As described above, by significantly reducing the oxidation of the N1 surface during the tooth electrode ray tube manufacturing process, the electron emission characteristics are improved and the tube can withstand high current density operation.

[Embodiments of the invention]

Alkaline earth carbonate, 3 is the base, and now it's in sleep mode. Substrate 3 has iAg of 0.09q6 in 1.

0.03% S! as a reducing agent, and the thickness is 0.2
m, and a hole with a diameter of 50 Am S and a depth of 4Q μm was made in this,
They are formed at a pitch of 60 μm. This base 3 has a length of 2
~3 μm needle-like crystal alkaline clay charcoal punching FA (fl$a
, Sr, Ca) GO2 was added to it, and a 12-13 μm thick alkaline carbonate layer was coated on top of it to a thickness of 30 μm. Although not shown, the sleeve is currently heated by a built-in heater.
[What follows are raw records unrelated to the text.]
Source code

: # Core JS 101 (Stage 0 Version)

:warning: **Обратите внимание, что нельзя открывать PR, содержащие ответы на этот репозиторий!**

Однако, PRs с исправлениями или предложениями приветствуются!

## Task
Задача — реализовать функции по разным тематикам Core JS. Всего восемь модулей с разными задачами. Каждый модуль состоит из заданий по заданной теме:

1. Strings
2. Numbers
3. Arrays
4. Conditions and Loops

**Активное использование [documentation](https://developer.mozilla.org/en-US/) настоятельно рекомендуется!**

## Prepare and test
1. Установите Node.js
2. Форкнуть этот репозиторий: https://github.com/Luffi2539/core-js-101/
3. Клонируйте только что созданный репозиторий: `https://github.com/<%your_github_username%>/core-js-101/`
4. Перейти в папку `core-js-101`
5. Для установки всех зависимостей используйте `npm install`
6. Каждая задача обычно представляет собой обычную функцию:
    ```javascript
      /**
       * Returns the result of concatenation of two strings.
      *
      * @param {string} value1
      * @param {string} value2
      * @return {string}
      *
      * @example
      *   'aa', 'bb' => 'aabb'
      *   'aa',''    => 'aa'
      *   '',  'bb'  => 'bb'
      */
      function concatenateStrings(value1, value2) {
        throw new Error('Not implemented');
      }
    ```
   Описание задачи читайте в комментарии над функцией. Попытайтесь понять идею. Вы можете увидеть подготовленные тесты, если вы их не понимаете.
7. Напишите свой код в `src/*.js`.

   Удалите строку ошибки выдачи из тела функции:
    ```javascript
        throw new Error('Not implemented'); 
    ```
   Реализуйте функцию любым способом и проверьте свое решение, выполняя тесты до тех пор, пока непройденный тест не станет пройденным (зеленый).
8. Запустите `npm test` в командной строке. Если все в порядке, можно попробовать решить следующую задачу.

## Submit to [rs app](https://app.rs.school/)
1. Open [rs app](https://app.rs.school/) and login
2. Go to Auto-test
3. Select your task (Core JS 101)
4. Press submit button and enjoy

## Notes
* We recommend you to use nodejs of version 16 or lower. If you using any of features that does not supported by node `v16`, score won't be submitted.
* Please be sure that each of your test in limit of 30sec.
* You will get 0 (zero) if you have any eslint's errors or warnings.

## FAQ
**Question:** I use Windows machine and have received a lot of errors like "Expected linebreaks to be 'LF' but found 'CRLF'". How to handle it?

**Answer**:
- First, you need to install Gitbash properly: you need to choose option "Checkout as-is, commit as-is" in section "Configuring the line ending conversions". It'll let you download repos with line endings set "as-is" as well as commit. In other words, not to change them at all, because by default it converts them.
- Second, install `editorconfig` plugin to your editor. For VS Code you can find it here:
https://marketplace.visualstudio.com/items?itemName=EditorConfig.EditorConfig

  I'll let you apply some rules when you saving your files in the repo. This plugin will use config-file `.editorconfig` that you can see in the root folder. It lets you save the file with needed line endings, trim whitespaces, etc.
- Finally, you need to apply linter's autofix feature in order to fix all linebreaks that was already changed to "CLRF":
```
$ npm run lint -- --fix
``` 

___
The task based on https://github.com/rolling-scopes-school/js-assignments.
The cathode structure of this structure, then 1! !
In the &polar radiation process, it can be handled in exactly the same way as the conventional Ni powder mixed matrix cathode, and there is no need to add any special measures.

FIG. 2 shows the cathode of another embodiment of the present invention.

This embodiment has no difference from the embodiment shown in FIG. 1 except that the base body 3a is fitted into the sleeve.

〔Effect of the invention〕

As explained above, according to the present invention, even if the cathode is heated to high temperature in the atmosphere during the earth-to-earth process of the -electrode tube, the base metal will not take in a large amount of oxygen, and as a result of light formation as a negative and a blessing. , Stably withstands high '4 flow rate operation, high brightness,
It is possible to easily reproduce the entire image in detail.

[Brief explanation of drawings]

FIG. 1 is a diagram showing a cathode of one embodiment of the present invention, and FIG. 2 is a diagram showing a cathode of another embodiment. 1... Alkaline earth disaster salt no, 2... Alkaline earth carbonate impregnated into a porous metal substrate, 3.3a...
・Base body, 4...Sleeve.

Claims (1)

[Claims] 1. In the N+4 body containing Ni or a trace amount of reducing gold, 30
Holes with a diameter of 20 to 100 fi Q1 and a depth of 30 to 60 μn are formed at intervals of ~60 μm, and in these holes,
An anode m-tube characterized by having a cathode impregnated with an alkaline earth carbonate and serving as an electron emitting layer. 2. The cathode ray tube according to claim 1, further comprising an electron emitting layer impregnated into a large number of pores formed in the base plate, and further covered with an electron emitting layer of alkaline earth carbonate.